═══ Record set
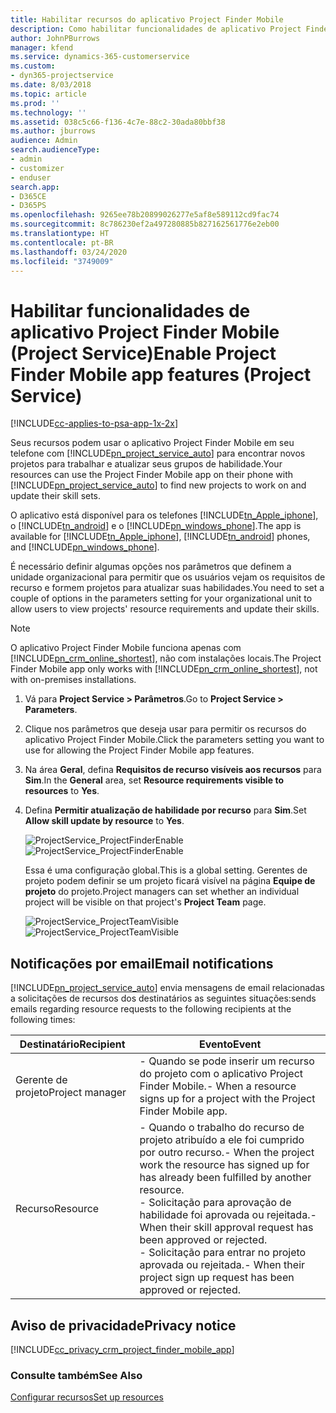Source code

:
 ```yaml
---
title: Habilitar recursos do aplicativo Project Finder Mobile
description: Como habilitar funcionalidades de aplicativo Project Finder Mobile do Project Service
author: JohnPBurrows
manager: kfend
ms.service: dynamics-365-customerservice
ms.custom:
- dyn365-projectservice
ms.date: 8/03/2018
ms.topic: article
ms.prod: ''
ms.technology: ''
ms.assetid: 038c5c66-f136-4c7e-88c2-30ada80bbf38
ms.author: jburrows
audience: Admin
search.audienceType:
- admin
- customizer
- enduser
search.app:
- D365CE
- D365PS
ms.openlocfilehash: 9265ee78b20899026277e5af8e589112cd9fac74
ms.sourcegitcommit: 8c786230ef2a497280885b827162561776e2eb00
ms.translationtype: HT
ms.contentlocale: pt-BR
ms.lasthandoff: 03/24/2020
ms.locfileid: "3749009"
---
```

# <a name="enable-project-finder-mobile-app-features-project-service"></a><span data-ttu-id="a3b50-103">Habilitar funcionalidades de aplicativo Project Finder Mobile (Project Service)</span><span class="sxs-lookup"><span data-stu-id="a3b50-103">Enable Project Finder Mobile app features (Project Service)</span></span>

[!INCLUDE[cc-applies-to-psa-app-1x-2x](../includes/cc-applies-to-psa-app-1x-2x.md)]

<span data-ttu-id="a3b50-104">Seus recursos podem usar o aplicativo Project Finder Mobile em seu telefone com [!INCLUDE[pn_project_service_auto](../includes/pn-project-service-auto.md)] para encontrar novos projetos para trabalhar e atualizar seus grupos de habilidade.</span><span class="sxs-lookup"><span data-stu-id="a3b50-104">Your resources can use the Project Finder Mobile app on their phone with [!INCLUDE[pn_project_service_auto](../includes/pn-project-service-auto.md)] to find new projects to work on and update their skill sets.</span></span>  
  
 <span data-ttu-id="a3b50-105">O aplicativo está disponível para os telefones [!INCLUDE[tn_Apple_iphone](../includes/tn-apple-iphone.md)], o [!INCLUDE[tn_android](../includes/tn-android.md)] e o [!INCLUDE[pn_windows_phone](../includes/pn-windows-phone.md)].</span><span class="sxs-lookup"><span data-stu-id="a3b50-105">The app is available for [!INCLUDE[tn_Apple_iphone](../includes/tn-apple-iphone.md)], [!INCLUDE[tn_android](../includes/tn-android.md)] phones, and [!INCLUDE[pn_windows_phone](../includes/pn-windows-phone.md)].</span></span>  
  
 <span data-ttu-id="a3b50-106">É necessário definir algumas opções nos parâmetros que definem a unidade organizacional para permitir que os usuários vejam os requisitos de recurso e formem projetos para atualizar suas habilidades.</span><span class="sxs-lookup"><span data-stu-id="a3b50-106">You need to set a couple of options in the parameters setting for your organizational unit to allow users to view projects' resource requirements and update their skills.</span></span>  
  
> [!NOTE]
>  <span data-ttu-id="a3b50-107">O aplicativo Project Finder Mobile funciona apenas com [!INCLUDE[pn_crm_online_shortest](../includes/pn-crm-online-shortest.md)], não com instalações locais.</span><span class="sxs-lookup"><span data-stu-id="a3b50-107">The Project Finder Mobile app only works with [!INCLUDE[pn_crm_online_shortest](../includes/pn-crm-online-shortest.md)], not with on-premises installations.</span></span>  
  
1. <span data-ttu-id="a3b50-108">Vá para **Project Service > Parâmetros**.</span><span class="sxs-lookup"><span data-stu-id="a3b50-108">Go to **Project Service > Parameters**.</span></span>  
  
2. <span data-ttu-id="a3b50-109">Clique nos parâmetros que deseja usar para permitir os recursos do aplicativo Project Finder Mobile.</span><span class="sxs-lookup"><span data-stu-id="a3b50-109">Click the parameters setting you want to use for allowing the Project Finder Mobile app features.</span></span>  
  
3. <span data-ttu-id="a3b50-110">Na área **Geral**, defina **Requisitos de recurso visíveis aos recursos** para **Sim**.</span><span class="sxs-lookup"><span data-stu-id="a3b50-110">In the **General** area, set **Resource requirements visible to resources** to **Yes**.</span></span>  
  
4. <span data-ttu-id="a3b50-111">Defina **Permitir atualização de habilidade por recurso** para **Sim**.</span><span class="sxs-lookup"><span data-stu-id="a3b50-111">Set **Allow skill update by resource** to **Yes**.</span></span>  
  
   <span data-ttu-id="a3b50-112">![ProjectService_ProjectFinderEnable](../project-service/media/project-service-project-finder-enable.png "ProjectService_ProjectFinderEnable")</span><span class="sxs-lookup"><span data-stu-id="a3b50-112">![ProjectService_ProjectFinderEnable](../project-service/media/project-service-project-finder-enable.png "ProjectService_ProjectFinderEnable")</span></span>  
  
   <span data-ttu-id="a3b50-113">Essa é uma configuração global.</span><span class="sxs-lookup"><span data-stu-id="a3b50-113">This is a global setting.</span></span> <span data-ttu-id="a3b50-114">Gerentes de projeto podem definir se um projeto ficará visível na página **Equipe de projeto** do projeto.</span><span class="sxs-lookup"><span data-stu-id="a3b50-114">Project managers can set whether an individual project will be visible on that project's **Project Team** page.</span></span>  
  
   <span data-ttu-id="a3b50-115">![ProjectService_ProjectTeamVisible](../project-service/media/project-service-project-team-visible.png "ProjectService_ProjectTeamVisible")</span><span class="sxs-lookup"><span data-stu-id="a3b50-115">![ProjectService_ProjectTeamVisible](../project-service/media/project-service-project-team-visible.png "ProjectService_ProjectTeamVisible")</span></span>  
  
## <a name="email-notifications"></a><span data-ttu-id="a3b50-116">Notificações por email</span><span class="sxs-lookup"><span data-stu-id="a3b50-116">Email notifications</span></span>  
 [!INCLUDE[pn_project_service_auto](../includes/pn-project-service-auto.md)] <span data-ttu-id="a3b50-117">envia mensagens de email relacionadas a solicitações de recursos dos destinatários as seguintes situações:</span><span class="sxs-lookup"><span data-stu-id="a3b50-117">sends emails regarding resource requests to the following recipients at the following times:</span></span>  
  
|<span data-ttu-id="a3b50-118">Destinatário</span><span class="sxs-lookup"><span data-stu-id="a3b50-118">Recipient</span></span>|<span data-ttu-id="a3b50-119">Evento</span><span class="sxs-lookup"><span data-stu-id="a3b50-119">Event</span></span>|  
|---------------|-----------|  
|<span data-ttu-id="a3b50-120">Gerente de projeto</span><span class="sxs-lookup"><span data-stu-id="a3b50-120">Project manager</span></span>|<span data-ttu-id="a3b50-121">-   Quando se pode inserir um recurso do projeto com o aplicativo Project Finder Mobile.</span><span class="sxs-lookup"><span data-stu-id="a3b50-121">-   When a resource signs up for a project with the Project Finder Mobile app.</span></span>|  
|<span data-ttu-id="a3b50-122">Recurso</span><span class="sxs-lookup"><span data-stu-id="a3b50-122">Resource</span></span>|<span data-ttu-id="a3b50-123">-   Quando o trabalho do recurso de projeto atribuído a ele foi cumprido por outro recurso.</span><span class="sxs-lookup"><span data-stu-id="a3b50-123">-   When the project work the resource has signed up for has already been fulfilled by another resource.</span></span><br /><span data-ttu-id="a3b50-124">-   Solicitação para aprovação de habilidade foi aprovada ou rejeitada.</span><span class="sxs-lookup"><span data-stu-id="a3b50-124">-   When their skill approval request has been approved or rejected.</span></span><br /><span data-ttu-id="a3b50-125">-   Solicitação para entrar no projeto aprovada ou rejeitada.</span><span class="sxs-lookup"><span data-stu-id="a3b50-125">-   When their project sign up request has been approved or rejected.</span></span>|  
  
## <a name="privacy-notice"></a><span data-ttu-id="a3b50-126">Aviso de privacidade</span><span class="sxs-lookup"><span data-stu-id="a3b50-126">Privacy notice</span></span>  
 [!INCLUDE[cc_privacy_crm_project_finder_mobile_app](../includes/cc-privacy-crm-project-finder-mobile-app.md)]  
  
### <a name="see-also"></a><span data-ttu-id="a3b50-127">Consulte também</span><span class="sxs-lookup"><span data-stu-id="a3b50-127">See Also</span></span>  
 [<span data-ttu-id="a3b50-128">Configurar recursos</span><span class="sxs-lookup"><span data-stu-id="a3b50-128">Set up resources</span></span>](../project-service/set-up-resources.md)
══════
__Your goal__.
State the number of lines in the material above in which the string "name" appears, with no accompanying text.

__Problem solution__.
4